Like a woman in the Cairo metro by Ramah Aleryan, Egypt

I graduated from the African Leadership Academy in June 2015. I found that going to college this year was not the right step for me so I decided to take a gap year in Egypt. I still I don’t know if I regret this decision or not.

I came to Egypt mainly to be involved in civil society, gain some work experience, understand myself better, and take a step back to look at the changes that occurred in my life during the last two years in South Africa. I also wanted to reconnect with my “beloved” country. It sounds very nice when I say it like this. I bet it seems perfect, ideal and romantic to you too…

Every day in Cairo has been a real battle. Walking through the streets of Cairo, I fight a battle against people’s eyes checking every part of my body; I fight a battle against people’s oppressing  words. I fight a battle against harassment. The battle is silent and passive. It eats parts of me everyday. One time, I was trying to get a taxi in the middle of the day, a private car slowed down next to me. The driver asked: “Where do you want go?” I was terrified! It wasn’t the first time that something like that happened to me. I rushed in the other direction immediately without saying a word, wanting to beat up myself for another passive reaction towards sexual harassment.

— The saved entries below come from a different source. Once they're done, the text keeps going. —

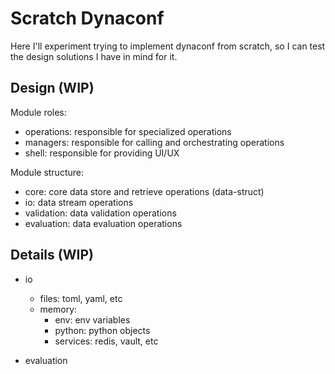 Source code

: # Scratch Dynaconf

Here I'll experiment trying to implement dynaconf from scratch,
so I can test the design solutions I have in mind for it.

## Design (WIP)

Module roles:

- operations:
    responsible for specialized operations
- managers:
    responsible for calling and orchestrating operations
- shell:
    responsible for providing UI/UX

Module structure:

- core: core data store and retrieve operations (data-struct)
- io: data stream operations
- validation: data validation operations
- evaluation: data evaluation operations

## Details (WIP)

- io
    - files: toml, yaml, etc
    - memory:
        - env: env variables
        - python: python objects
        - services: redis, vault, etc

- evaluation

I also began to see the metro differently. It wasn’t the same metro that I remembered from the time I used to take it with my mother. It’s still a cheap, quick form of transport, but it’s also a continuous process of threat and discomfort: the threat of unwanted verbal or physical sexual harassment and the discomfort of my heavy heart trying to bear the stress of getting out safely. I took the photo below in the “‘women only” metro wagon. This is the solution the state found to prevent sexual harassment: to put the “weak victimized” women and the “animalistic uncontrollable” men in two different wagons. Although I see it as highly silly solution that only widens the gap between men and women, I choose the Woman Wagon every time I take the metro – not only to prevent any “unintentional” rubbing, but also to avoid feeling their heavy eyes on me.

I believe in activism. I believe in taking action. I believe in standing up for others and myself. However, somehow I cannot apply it to sexual harassment. It seems that it would have been easier to be  a “Tank Man” in the Tienanmen Square protests of 1989, standing up against tanks and an oppressive political system than it is to stand up against the cowardly, hungry men of my country. I feel defeated every day by sexual harassment. I feel disappointed  in myself everyday for “being passive”, which has been the overall theme of the last two months.

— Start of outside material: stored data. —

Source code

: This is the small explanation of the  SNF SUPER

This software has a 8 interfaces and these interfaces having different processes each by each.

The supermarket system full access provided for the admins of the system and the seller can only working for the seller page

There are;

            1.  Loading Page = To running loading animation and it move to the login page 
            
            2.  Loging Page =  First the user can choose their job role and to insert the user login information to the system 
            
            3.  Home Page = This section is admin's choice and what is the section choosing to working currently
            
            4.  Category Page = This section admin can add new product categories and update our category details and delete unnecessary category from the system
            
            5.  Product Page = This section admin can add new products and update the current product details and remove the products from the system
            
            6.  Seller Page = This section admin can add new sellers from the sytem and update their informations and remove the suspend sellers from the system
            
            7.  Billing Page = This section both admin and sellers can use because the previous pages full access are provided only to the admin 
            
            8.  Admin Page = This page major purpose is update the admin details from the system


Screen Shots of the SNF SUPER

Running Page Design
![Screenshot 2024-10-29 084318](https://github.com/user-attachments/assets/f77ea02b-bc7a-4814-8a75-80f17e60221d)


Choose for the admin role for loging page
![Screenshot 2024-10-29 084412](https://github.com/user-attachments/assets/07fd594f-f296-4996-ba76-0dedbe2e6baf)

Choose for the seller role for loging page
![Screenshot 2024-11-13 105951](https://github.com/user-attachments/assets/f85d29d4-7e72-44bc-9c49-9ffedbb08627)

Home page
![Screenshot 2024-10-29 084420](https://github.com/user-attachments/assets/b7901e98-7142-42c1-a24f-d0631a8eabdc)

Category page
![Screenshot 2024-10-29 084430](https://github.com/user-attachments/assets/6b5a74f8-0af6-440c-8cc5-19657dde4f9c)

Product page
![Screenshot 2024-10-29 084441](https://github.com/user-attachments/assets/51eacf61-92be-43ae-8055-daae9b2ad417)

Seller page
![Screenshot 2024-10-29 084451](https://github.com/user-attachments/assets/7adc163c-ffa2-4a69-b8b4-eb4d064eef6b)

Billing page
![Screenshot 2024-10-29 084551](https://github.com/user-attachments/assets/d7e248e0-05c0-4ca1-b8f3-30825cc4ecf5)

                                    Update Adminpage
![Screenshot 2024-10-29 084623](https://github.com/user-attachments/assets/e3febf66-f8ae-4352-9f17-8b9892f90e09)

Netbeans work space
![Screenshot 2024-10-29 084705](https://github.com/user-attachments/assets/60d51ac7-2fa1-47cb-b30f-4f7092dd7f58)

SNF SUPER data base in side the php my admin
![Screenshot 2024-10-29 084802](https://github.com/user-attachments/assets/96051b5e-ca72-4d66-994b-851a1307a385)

Since I came back to Egypt, I found myself pushed to take passive positions in most of the situations I am exposed to, including sexual harassment, political conflicts, etc. I also found myself being silenced by the people around me who belittled the causes I work for. They say: “ There is no need, there is no hope”.

Egypt is the hardest place to take a gap year, not because of the challenges I face trying to impact or change my community, but because I am oppressed every day by sexual harassment. It is so strong, so powerful that it stops me from going to work, from having my own personal space or even from just walking down the street.